Have been pondering this a bit as I am preparing for Womble ‘s arrival and again I am planning to build up a stash of colostrum for her like I did with Munchkin. It helped save our breastfeeding. If you are interested our breastfeeding story can be found here.
Anyhow breastfeeding munchkin for 13months is the thing I am proudest of anything I have achieved in my life. It is officially the hardest and most horrible endurance marathon I have ever run (Yes labour was traumatic ick and what I most suffer from flashbacks on etc but the 16weeks of agonising incredibly difficult feeding kind of makes that pale into comparison in a weird way). Sometimes I feel I can’t always say how proud I am for breastfeeding munchkin as I don’t want to make other mum’s feel bad about their choice/decision not to breastfeed. It really is down to personal choice/circumstance but I feel sad that sometimes I can’t talk about how incredibly proud of myself I am- because what I am saying about my situation personally shouldn’t ever be taken as a slight on someone elses circumstances because it really isn’t. In fact maybe any post on breastfeeding should have the added caveat- “This is me talking about my experiences – it is absolutely not a judgement or reflection on you or your experiences”.
Anyhow I just wanted to ramble about it on here as I gear up for another endurance marathon of feeding Womble (although I really flipping hope its easier second time around!).
The reason I stuck at breastfeeding is actually probably a bit fucked up. In my head I was trying to make it up to Munchkin for letting her down during her birth. And although this is a shit reason and I now do pretty much do believe I didn’t actually let her down during her birth (it was just circumstances) – at the time those negative thoughts really helped me stick at it. I was so so determined she would be mostly breastfed (and although she was mixed fed alot intially by about 3.5months she was predominantly breastfed with one formula bottle a day).
The thing is what I haven’t ever really reflected on is by forcing myself to go through all the trauma, exhaustion and agony of getting her to feed and gain weight properly it actually massively helped me connect with her and actually did hugely help save my sanity after her birth.
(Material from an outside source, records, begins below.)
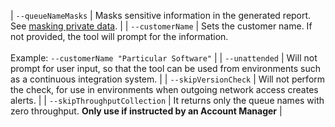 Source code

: | <nobr>`--queueNameMasks`</nobr> | Masks sensitive information in the generated report. See [masking private data](/nservicebus/throughput-tool/#masking-private-data). |
| <nobr>`--customerName`</nobr> | Sets the customer name. If not provided, the tool will prompt for the information.<br/><br/>Example: `--customerName "Particular Software"` |
| <nobr>`--unattended`</nobr> | Will not prompt for user input, so that the tool can be used from environments such as a continuous integration system. |
| <nobr>`--skipVersionCheck`</nobr> | Will not perform the check, for use in environments when outgoing network access creates alerts. |
| <nobr>`--skipThroughputCollection`</nobr> | It returns only the queue names with zero throughput. **Only use if instructed by an Account Manager** |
I think had I not been able to breastfeed her I would have fallen apart much more and we could have had some bonding issues as a result. Knowing that I was able to feed her (despite the breast reduction and flat nipples let alone the weightloss, tongue tie and other issues) massively boosted my confidence as a mother. Those middle of the night feeds where just me and her were awake snuggled in bed feeding were almost magical with how incredibly in love with her I felt and how special our bond was. I was so sad when she self weaned at 13months because although it was probably about the right time for both of us, I really miss that bonding connection I had when feeding her (now I know it was probably because I was pregnant with the ectopic and my milk had changed but ah well- 13months is a good innings!).
Anyhow even if I have a section and breastfeeding has a wobbly start as a result with delayed milk coming in etc, I really really hope to exclusively breastfeed Womble if I can. But if she ends up being mixed fed or whatever I’m not going to beat myself up but I know I can bloody well do it and seriously if employers wouldn’t look at me like I was mad- I would actually put Breastfeeding down in the achievements section of my CV because it seriously beats my GCSE’s, A-Levels, Degree, PGCE and Masters (not quite finished) combined as the hardest and the best thing I have ever achieved!